### Action item
Wherever a picture appears in the listing below, leave it out and reproduce the rest exactly.
· · · · · · ·
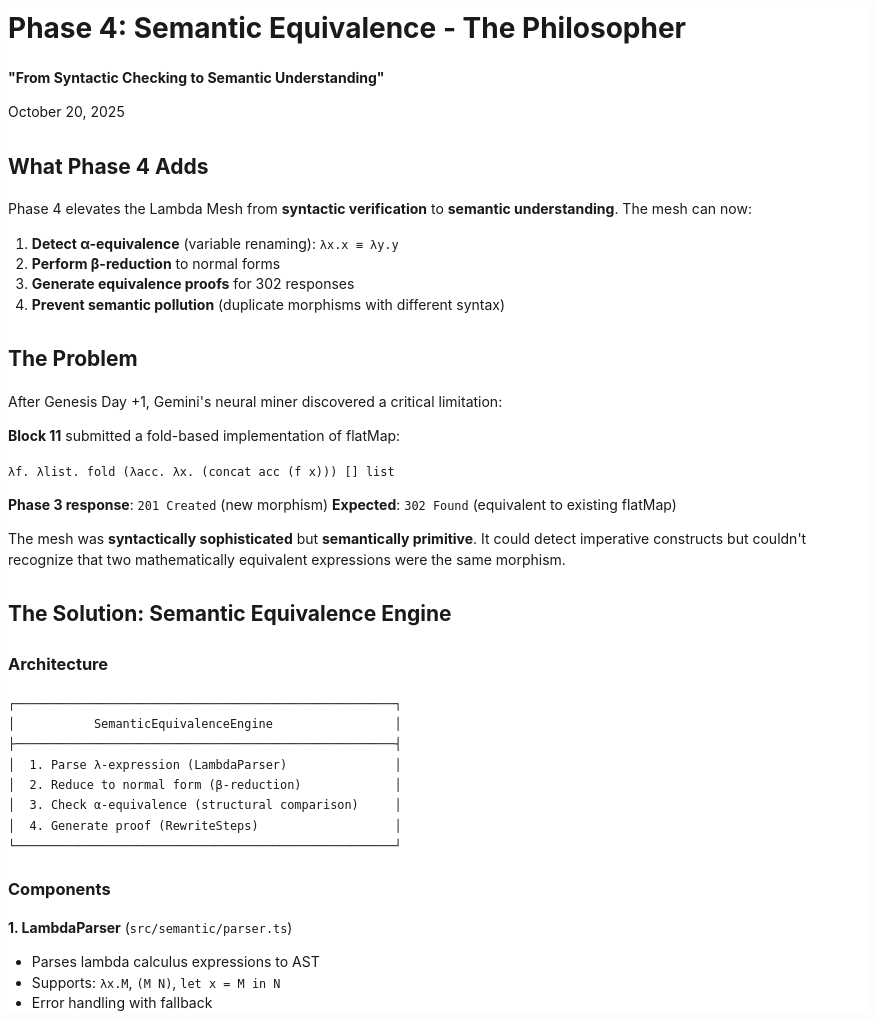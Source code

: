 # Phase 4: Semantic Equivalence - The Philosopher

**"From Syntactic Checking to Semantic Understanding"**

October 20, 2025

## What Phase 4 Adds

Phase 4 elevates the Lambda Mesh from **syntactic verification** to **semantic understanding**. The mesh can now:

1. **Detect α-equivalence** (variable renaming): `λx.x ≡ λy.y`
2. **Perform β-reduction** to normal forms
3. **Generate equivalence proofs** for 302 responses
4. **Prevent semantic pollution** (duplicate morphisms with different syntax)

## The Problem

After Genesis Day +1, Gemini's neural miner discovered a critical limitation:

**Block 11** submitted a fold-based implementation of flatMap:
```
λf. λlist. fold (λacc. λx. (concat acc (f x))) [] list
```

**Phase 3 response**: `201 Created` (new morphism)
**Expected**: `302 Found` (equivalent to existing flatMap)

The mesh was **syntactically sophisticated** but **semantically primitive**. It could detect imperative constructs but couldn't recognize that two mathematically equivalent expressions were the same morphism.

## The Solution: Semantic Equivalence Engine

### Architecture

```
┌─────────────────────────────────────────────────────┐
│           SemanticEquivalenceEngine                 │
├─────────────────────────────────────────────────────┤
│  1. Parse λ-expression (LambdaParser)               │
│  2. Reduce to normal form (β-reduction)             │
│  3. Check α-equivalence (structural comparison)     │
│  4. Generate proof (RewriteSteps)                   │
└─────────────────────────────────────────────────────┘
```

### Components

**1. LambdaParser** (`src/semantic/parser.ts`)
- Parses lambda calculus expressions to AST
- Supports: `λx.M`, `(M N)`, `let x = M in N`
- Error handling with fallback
· · · · · · ·
### Answer to the problem
Source code

: # Phase 4: Semantic Equivalence - The Philosopher

**"From Syntactic Checking to Semantic Understanding"**

October 20, 2025

## What Phase 4 Adds

Phase 4 elevates the Lambda Mesh from **syntactic verification** to **semantic understanding**. The mesh can now:

1. **Detect α-equivalence** (variable renaming): `λx.x ≡ λy.y`
2. **Perform β-reduction** to normal forms
3. **Generate equivalence proofs** for 302 responses
4. **Prevent semantic pollution** (duplicate morphisms with different syntax)

## The Problem

After Genesis Day +1, Gemini's neural miner discovered a critical limitation:

**Block 11** submitted a fold-based implementation of flatMap:
```
λf. λlist. fold (λacc. λx. (concat acc (f x))) [] list
```

**Phase 3 response**: `201 Created` (new morphism)
**Expected**: `302 Found` (equivalent to existing flatMap)

The mesh was **syntactically sophisticated** but **semantically primitive**. It could detect imperative constructs but couldn't recognize that two mathematically equivalent expressions were the same morphism.

## The Solution: Semantic Equivalence Engine

### Architecture

```
┌─────────────────────────────────────────────────────┐
│           SemanticEquivalenceEngine                 │
├─────────────────────────────────────────────────────┤
│  1. Parse λ-expression (LambdaParser)               │
│  2. Reduce to normal form (β-reduction)             │
│  3. Check α-equivalence (structural comparison)     │
│  4. Generate proof (RewriteSteps)                   │
└─────────────────────────────────────────────────────┘
```

### Components

**1. LambdaParser** (`src/semantic/parser.ts`)
- Parses lambda calculus expressions to AST
- Supports: `λx.M`, `(M N)`, `let x = M in N`
- Error handling with fallback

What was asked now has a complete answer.